How can I join data to my table that isn't available for everyone without losing results?

51 views Asked by At

I have a main table, Table 1, that includes columns for student ID and some other info. There is also Table 2 which includes columns for student ID, survey question, and response.

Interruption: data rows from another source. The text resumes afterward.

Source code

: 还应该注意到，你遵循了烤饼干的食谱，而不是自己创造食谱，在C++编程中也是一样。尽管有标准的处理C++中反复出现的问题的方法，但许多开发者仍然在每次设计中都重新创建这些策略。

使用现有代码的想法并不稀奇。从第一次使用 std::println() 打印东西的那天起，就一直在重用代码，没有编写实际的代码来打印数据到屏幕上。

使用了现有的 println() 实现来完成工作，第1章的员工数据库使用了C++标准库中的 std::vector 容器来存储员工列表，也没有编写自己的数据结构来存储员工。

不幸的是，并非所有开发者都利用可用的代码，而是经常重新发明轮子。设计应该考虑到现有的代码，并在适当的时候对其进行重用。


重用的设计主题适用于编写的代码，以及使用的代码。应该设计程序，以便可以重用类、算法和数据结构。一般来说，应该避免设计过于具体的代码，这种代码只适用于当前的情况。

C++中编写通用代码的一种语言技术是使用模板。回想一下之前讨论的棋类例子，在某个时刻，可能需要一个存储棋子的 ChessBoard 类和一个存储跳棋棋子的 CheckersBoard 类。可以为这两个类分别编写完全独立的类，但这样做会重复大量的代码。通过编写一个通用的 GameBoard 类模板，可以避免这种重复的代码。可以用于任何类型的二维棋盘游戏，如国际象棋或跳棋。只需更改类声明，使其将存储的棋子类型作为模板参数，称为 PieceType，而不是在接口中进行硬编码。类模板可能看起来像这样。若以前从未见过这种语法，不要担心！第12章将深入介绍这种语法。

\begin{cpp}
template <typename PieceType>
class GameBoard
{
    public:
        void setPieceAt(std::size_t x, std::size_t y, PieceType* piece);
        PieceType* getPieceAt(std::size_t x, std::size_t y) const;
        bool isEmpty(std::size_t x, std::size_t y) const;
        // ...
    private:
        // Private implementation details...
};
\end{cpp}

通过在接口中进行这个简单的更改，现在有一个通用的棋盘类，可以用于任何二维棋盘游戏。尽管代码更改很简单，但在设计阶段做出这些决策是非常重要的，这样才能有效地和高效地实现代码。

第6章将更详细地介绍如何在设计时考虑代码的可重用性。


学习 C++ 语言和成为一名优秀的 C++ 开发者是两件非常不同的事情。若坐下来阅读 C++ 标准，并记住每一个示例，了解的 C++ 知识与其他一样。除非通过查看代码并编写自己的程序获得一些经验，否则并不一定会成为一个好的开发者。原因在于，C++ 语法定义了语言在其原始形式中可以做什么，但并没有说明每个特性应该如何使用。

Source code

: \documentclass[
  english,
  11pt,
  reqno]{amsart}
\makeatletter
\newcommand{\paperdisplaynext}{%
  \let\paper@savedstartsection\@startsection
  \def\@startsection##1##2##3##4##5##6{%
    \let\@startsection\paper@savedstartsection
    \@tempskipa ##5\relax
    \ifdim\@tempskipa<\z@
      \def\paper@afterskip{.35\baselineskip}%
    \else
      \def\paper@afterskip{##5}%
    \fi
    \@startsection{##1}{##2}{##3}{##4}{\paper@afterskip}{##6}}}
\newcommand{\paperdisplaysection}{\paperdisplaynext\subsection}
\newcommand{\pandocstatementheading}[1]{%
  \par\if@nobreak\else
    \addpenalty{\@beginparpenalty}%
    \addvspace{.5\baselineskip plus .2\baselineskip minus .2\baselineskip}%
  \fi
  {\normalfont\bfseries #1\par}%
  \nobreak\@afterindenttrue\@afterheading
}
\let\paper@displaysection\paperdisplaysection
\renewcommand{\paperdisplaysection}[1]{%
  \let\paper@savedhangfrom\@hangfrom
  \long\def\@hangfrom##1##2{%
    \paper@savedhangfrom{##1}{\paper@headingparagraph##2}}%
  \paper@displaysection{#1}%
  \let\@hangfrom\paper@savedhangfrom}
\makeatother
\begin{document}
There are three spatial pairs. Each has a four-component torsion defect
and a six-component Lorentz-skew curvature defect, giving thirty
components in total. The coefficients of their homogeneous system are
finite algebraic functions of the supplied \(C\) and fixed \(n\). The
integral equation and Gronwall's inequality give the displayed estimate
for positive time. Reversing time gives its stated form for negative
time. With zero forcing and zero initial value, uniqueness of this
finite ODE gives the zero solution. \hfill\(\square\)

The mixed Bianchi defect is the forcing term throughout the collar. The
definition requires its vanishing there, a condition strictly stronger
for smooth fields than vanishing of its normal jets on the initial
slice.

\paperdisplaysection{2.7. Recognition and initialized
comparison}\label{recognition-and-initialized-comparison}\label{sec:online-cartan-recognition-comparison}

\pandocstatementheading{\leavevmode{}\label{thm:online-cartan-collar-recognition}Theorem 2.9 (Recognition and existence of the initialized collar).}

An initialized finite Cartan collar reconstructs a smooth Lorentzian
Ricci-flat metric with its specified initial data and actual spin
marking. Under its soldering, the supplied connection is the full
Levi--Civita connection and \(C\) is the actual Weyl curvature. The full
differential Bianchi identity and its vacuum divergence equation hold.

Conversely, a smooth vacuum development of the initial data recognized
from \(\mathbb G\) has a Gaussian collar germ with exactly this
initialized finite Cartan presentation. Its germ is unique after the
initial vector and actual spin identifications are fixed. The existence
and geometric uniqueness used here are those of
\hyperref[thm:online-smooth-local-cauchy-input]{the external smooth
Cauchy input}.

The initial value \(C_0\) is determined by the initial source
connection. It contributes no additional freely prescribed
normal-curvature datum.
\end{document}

Essentially, I want to append Table 2 to Table 1, but:

  • I only want to bring in the responses for the "Did you receive a GPA of 3.0 or higher?" survey question.
  • This question was not asked to students before 04/01/23.
  • For those who were not asked this question, I'd like for their row to just have a null after appending the tables.

Table 1 Example:

ID Date
1 03/01/23
2 03/05/23
3 04/10/23
4 04/12/23
5 04/21/23

Table 2 Example:

ID Date Question Response
1 03/01/23 What grade are you in? 9
2 03/05/23 What grade are you in? 10
3 04/10/23 What grade are you in? 11
3 04/10/23 Did you receive a GPA of 3.0 or higher? Yes
4 04/12/23 What grade are you in? 9
4 04/12/23 Did you receive a GPA of 3.0 or higher? Yes
5 04/21/23 What grade are you in? 11
5 04/21/23 Did you receive a GPA of 3.0 or higher? No

Example Desired Output:

ID Date Question Response
1 03/01/23 Did you receive a GPA of 3.0 or higher? null
2 03/05/23 Did you receive a GPA of 3.0 or higher? null
3 04/10/23 Did you receive a GPA of 3.0 or higher? Yes
4 04/12/23 Did you receive a GPA of 3.0 or higher? Yes
5 04/21/23 Did you receive a GPA of 3.0 or higher? No

How can I extract this question only into my results without excluding the students who were not asked it? If I add a WHERE clause:

SELECT t1.*, t2.Question, t2.Response
FROM Table_1 t1
LEFT JOIN Table_2 t2
ON t1.ID = t2.ID
WHERE t2.Question IN ('Did you receive a GPA of 3.0 or higher?')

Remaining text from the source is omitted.